Small engines aren’t what they used to be. Since the development of the first internal combustion engine in the 1800s, engineers have been working toward new developments in engine technology, striving to ignite the next revolution.

And over time, they succeeded and surpassed their goals of advancing small engines, or nonroad engines, making them more efficient, compact and eco-friendly.

Tougher Build

When engine technology was still young, valves and pistons had to be replaced often because the materials used were too soft. But metallurgy progressed and new, sturdier materials became available. Engineers saw value in their durability and began using materials such as aluminum alloy, cast iron and forged steel to build the small engines we know and use today.
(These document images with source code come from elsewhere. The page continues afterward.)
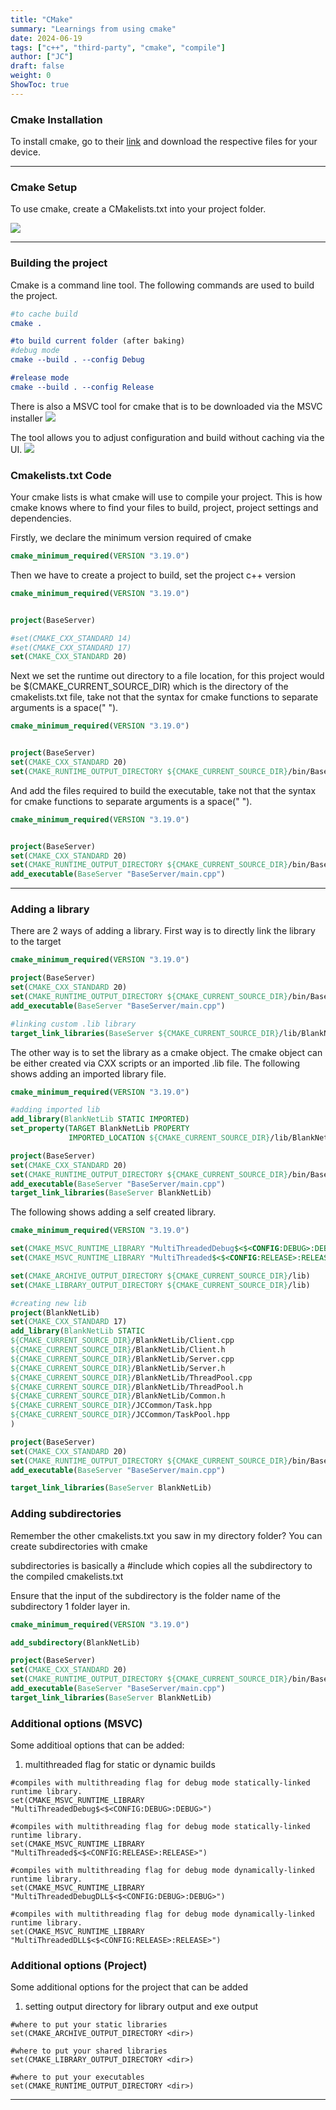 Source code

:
 ```yaml
---
title: "CMake"
summary: "Learnings from using cmake"
date: 2024-06-19
tags: ["c++", "third-party", "cmake", "compile"]
author: ["JC"]
draft: false
weight: 0
ShowToc: true
---
```



### Cmake Installation

To install cmake, go to their [link](https://cmake.org/download/) and download the respective files for your device.

---

### Cmake Setup

To use cmake, create a CMakelists.txt into your project folder.

![](../images/directory.jpg)

<!-- >Add image of directory for cmakelist.txt here</!-->

---

### Building the project

Cmake is a command line tool. The following commands are used to build the project.

```cmake
#to cache build
cmake .

#to build current folder (after baking)
#debug mode
cmake --build . --config Debug

#release mode
cmake --build . --config Release
```

There is also a MSVC tool for cmake that is to be downloaded via the MSVC installer
![](../images/msvc_cmake_install.jpg)

The tool allows you to adjust configuration and build without caching via the UI.
![](../images/msvc_cmake_config.jpg)


### Cmakelists.txt Code

Your cmake lists is what cmake will use to compile your project. This is how cmake knows where to find your files to build, project, project settings and dependencies.


Firstly, we declare the minimum version required of cmake

```cmake {linenos=true}
cmake_minimum_required(VERSION "3.19.0")
```

Then we have to create a project to build, set the project c++ version

```cmake {linenos=true}
cmake_minimum_required(VERSION "3.19.0")


project(BaseServer)

#set(CMAKE_CXX_STANDARD 14)
#set(CMAKE_CXX_STANDARD 17)
set(CMAKE_CXX_STANDARD 20)
```

Next we set the runtime out directory to a file location, for this project would be $(CMAKE_CURRENT_SOURCE_DIR) which is the directory of the cmakelists.txt file, take not that the syntax for cmake functions to separate arguments is a space(" ").

```cmake {linenos=true}
cmake_minimum_required(VERSION "3.19.0")


project(BaseServer)
set(CMAKE_CXX_STANDARD 20)
set(CMAKE_RUNTIME_OUTPUT_DIRECTORY ${CMAKE_CURRENT_SOURCE_DIR}/bin/BaseServer)
```

And add the files required to build the executable, take not that the syntax for cmake functions to separate arguments is a space(" ").
```cmake {linenos=true}
cmake_minimum_required(VERSION "3.19.0")


project(BaseServer)
set(CMAKE_CXX_STANDARD 20)
set(CMAKE_RUNTIME_OUTPUT_DIRECTORY ${CMAKE_CURRENT_SOURCE_DIR}/bin/BaseServer)
add_executable(BaseServer "BaseServer/main.cpp")
```

---

### Adding a library
There are 2 ways of adding a library. First way is to directly link the library to the target

```cmake {linenos=true}
cmake_minimum_required(VERSION "3.19.0")

project(BaseServer)
set(CMAKE_CXX_STANDARD 20)
set(CMAKE_RUNTIME_OUTPUT_DIRECTORY ${CMAKE_CURRENT_SOURCE_DIR}/bin/BaseServer)
add_executable(BaseServer "BaseServer/main.cpp")

#linking custom .lib library
target_link_libraries(BaseServer ${CMAKE_CURRENT_SOURCE_DIR}/lib/BlankNetLib.lib)
```

The other way is to set the library as a cmake object. The cmake object can be either created via CXX scripts or an imported .lib file.
The following shows adding an imported library file.

```cmake {linenos=true}
cmake_minimum_required(VERSION "3.19.0")

#adding imported lib
add_library(BlankNetLib STATIC IMPORTED)
set_property(TARGET BlankNetLib PROPERTY
             IMPORTED_LOCATION ${CMAKE_CURRENT_SOURCE_DIR}/lib/BlankNetLib.lib)

project(BaseServer)
set(CMAKE_CXX_STANDARD 20)
set(CMAKE_RUNTIME_OUTPUT_DIRECTORY ${CMAKE_CURRENT_SOURCE_DIR}/bin/BaseServer)
add_executable(BaseServer "BaseServer/main.cpp")
target_link_libraries(BaseServer BlankNetLib)
```

The following shows adding a self created library.

```cmake {linenos=true}
cmake_minimum_required(VERSION "3.19.0")

set(CMAKE_MSVC_RUNTIME_LIBRARY "MultiThreadedDebug$<$<CONFIG:DEBUG>:DEBUG>")
set(CMAKE_MSVC_RUNTIME_LIBRARY "MultiThreaded$<$<CONFIG:RELEASE>:RELEASE>")

set(CMAKE_ARCHIVE_OUTPUT_DIRECTORY ${CMAKE_CURRENT_SOURCE_DIR}/lib)
set(CMAKE_LIBRARY_OUTPUT_DIRECTORY ${CMAKE_CURRENT_SOURCE_DIR}/lib)

#creating new lib
project(BlankNetLib)
set(CMAKE_CXX_STANDARD 17)
add_library(BlankNetLib STATIC 
${CMAKE_CURRENT_SOURCE_DIR}/BlankNetLib/Client.cpp
${CMAKE_CURRENT_SOURCE_DIR}/BlankNetLib/Client.h
${CMAKE_CURRENT_SOURCE_DIR}/BlankNetLib/Server.cpp
${CMAKE_CURRENT_SOURCE_DIR}/BlankNetLib/Server.h
${CMAKE_CURRENT_SOURCE_DIR}/BlankNetLib/ThreadPool.cpp
${CMAKE_CURRENT_SOURCE_DIR}/BlankNetLib/ThreadPool.h
${CMAKE_CURRENT_SOURCE_DIR}/BlankNetLib/Common.h
${CMAKE_CURRENT_SOURCE_DIR}/JCCommon/Task.hpp
${CMAKE_CURRENT_SOURCE_DIR}/JCCommon/TaskPool.hpp
)

project(BaseServer)
set(CMAKE_CXX_STANDARD 20)
set(CMAKE_RUNTIME_OUTPUT_DIRECTORY ${CMAKE_CURRENT_SOURCE_DIR}/bin/BaseServer)
add_executable(BaseServer "BaseServer/main.cpp")

target_link_libraries(BaseServer BlankNetLib)
```

### Adding subdirectories

Remember the other cmakelists.txt you saw in my directory folder?
You can create subdirectories with cmake

subdirectories is basically a #include which copies all the subdirectory to the compiled cmakelists.txt

Ensure that the input of the subdirectory is the folder name of the subdirectory 1 folder layer in.

```cmake {linenos=true}
cmake_minimum_required(VERSION "3.19.0")

add_subdirectory(BlankNetLib)

project(BaseServer)
set(CMAKE_CXX_STANDARD 20)
set(CMAKE_RUNTIME_OUTPUT_DIRECTORY ${CMAKE_CURRENT_SOURCE_DIR}/bin/BaseServer)
add_executable(BaseServer "BaseServer/main.cpp")
target_link_libraries(BaseServer BlankNetLib)
```


### Additional options (MSVC)

Some additioal options that can be added:


1. multithreaded flag for static or dynamic builds
``` cmake{linenos=true}
#compiles with multithreading flag for debug mode statically-linked runtime library.
set(CMAKE_MSVC_RUNTIME_LIBRARY "MultiThreadedDebug$<$<CONFIG:DEBUG>:DEBUG>")

#compiles with multithreading flag for debug mode statically-linked runtime library.
set(CMAKE_MSVC_RUNTIME_LIBRARY "MultiThreaded$<$<CONFIG:RELEASE>:RELEASE>")

#compiles with multithreading flag for debug mode dynamically-linked runtime library.
set(CMAKE_MSVC_RUNTIME_LIBRARY "MultiThreadedDebugDLL$<$<CONFIG:DEBUG>:DEBUG>")

#compiles with multithreading flag for debug mode dynamically-linked runtime library.
set(CMAKE_MSVC_RUNTIME_LIBRARY "MultiThreadedDLL$<$<CONFIG:RELEASE>:RELEASE>")
```


### Additional options (Project)

Some additional options for the project that can be added


1. setting output directory for library output and exe output
``` cmake{linenos=true}
#where to put your static libraries
set(CMAKE_ARCHIVE_OUTPUT_DIRECTORY <dir>)

#where to put your shared libraries
set(CMAKE_LIBRARY_OUTPUT_DIRECTORY <dir>)

#where to put your executables
set(CMAKE_RUNTIME_OUTPUT_DIRECTORY <dir>)
```


---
One example is our EH series overhead v-twin engines. It’s made with cast-iron cylinder liners, a high carbon steel crankshaft and shock minimizing main bearing for one of the most durable engines on the market.

These advancements changed the purchase habits of consumers. Built to withstand the rigor of continuous running day after day, engines are replaced less often than ever. Leading manufacturers focus on enhancing other features with the latest technology, such as fuel efficiency, quieter operation and fewer emissions.

Enhanced Design

Improvements to engine design kick-started the competitive race to produce the most efficient and long lasting engine on the market.

Earlier engines guzzled fuel. They were large and clunky with poor ventilation and exhaust, which made overheating a common problem.

Today, engineers use stronger, lighter materials in more compact designs. Some newer engines contain up to 30 percent fewer parts than their predecessors.

Pent roof combustion chambers further enhance modern engine technology. The components optimize intake and exhaust for superior compression ratios, which is one of the most notable engine modifications. Most early engines didn’t use in-cylinder compression.

The combination of fewer moving parts and improved cooling and exhaust systems has led to longer run times, quieter operations, less maintenance and enhanced torque and performance.

The way we start engines also evolved. Early internal combustion engines were started by hand cranking. Now, there are several options from which to choose: Hucks starters, cartridge starters, pneumatic starters, hydraulic starters and electric starters.

Greener Technology

In May 2004, the U.S. Environmental Protection Agency signed the final rule, which introduced Tier 4 emission standards. The new regulations went into effect in 2008 and will be fully implemented this year (2015).

The rule applies to all mobile, non-road diesel engines, which is defined by the EPA as an engine installed on equipment that’s self-propelled, equipment that propels while in use or equipment that is portable or transportable. It requires emissions of particulate matter (engines above 19 kW) and nitrogen oxide (engines above 56kW) be reduced by about 90 percent.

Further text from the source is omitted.